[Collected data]
##########

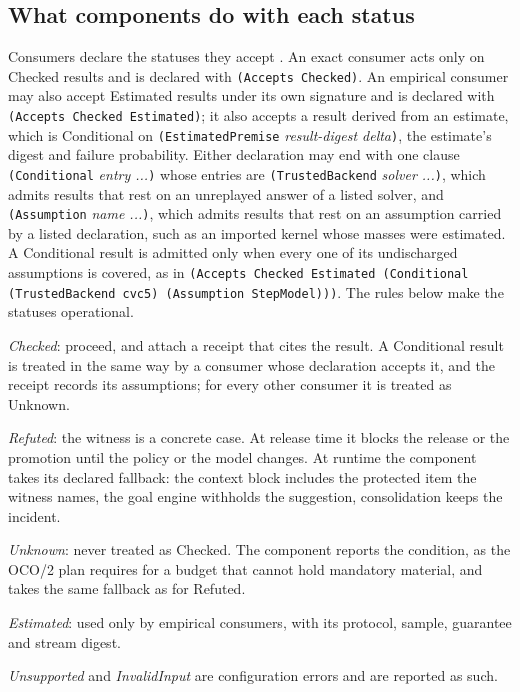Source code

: \documentclass[11pt]{article}
\newcommand{\code}[1]{\texttt{#1}}
\theoremstyle{definition}
\theoremstyle{plain}
\begin{document}
\subsection{What components do with each status}\label{sec:statuses}

Consumers declare the statuses they accept \cite[Section~2.7]{spec}. An exact consumer acts only
on Checked results and is declared with \code{(Accepts Checked)}. An empirical consumer may also
accept Estimated results under its own signature and is declared with
\code{(Accepts Checked Estimated)}; it also accepts a result derived from an estimate, which is
Conditional on \code{(EstimatedPremise} \emph{result-digest delta}\code{)}, the estimate's digest and
failure probability. Either declaration may end with one clause \code{(Conditional} \emph{entry
...}\code{)} whose entries are \code{(TrustedBackend} \emph{solver ...}\code{)}, which admits results
that rest on an unreplayed answer of a listed solver, and \code{(Assumption} \emph{name
...}\code{)}, which admits results that rest on an assumption carried by a listed declaration, such
as an imported kernel whose masses were estimated. A Conditional result is admitted only when every
one of its undischarged assumptions is covered, as in
\code{(Accepts Checked Estimated (Conditional (TrustedBackend cvc5) (Assumption StepModel)))}. The
rules below make the statuses operational.

\emph{Checked}: proceed, and attach a receipt that cites the result. A Conditional result is
treated in the same way by a consumer whose declaration accepts it, and the receipt records its
assumptions; for every other consumer it is treated as Unknown.

\emph{Refuted}: the witness is a concrete case. At release time it blocks the release or the
promotion until the policy or the model changes. At runtime the component takes its declared
fallback: the context block includes the protected item the witness names, the goal engine
withholds the suggestion, consolidation keeps the incident.

\emph{Unknown}: never treated as Checked. The component reports the condition, as the OCO/2 plan
requires for a budget that cannot hold mandatory material, and takes the same fallback as for
Refuted.

\emph{Estimated}: used only by empirical consumers, with its protocol, sample, guarantee and stream
digest.

\emph{Unsupported} and \emph{InvalidInput} are configuration errors and are reported as such.
\end{document}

##########

Problem description:
Find and copy each line above that includes the string "declaration".

Finished task:
failure probability. Either declaration may end with one clause \code{(Conditional} \emph{entry
...}\code{)}, which admits results that rest on an assumption carried by a listed declaration, such
treated in the same way by a consumer whose declaration accepts it, and the receipt records its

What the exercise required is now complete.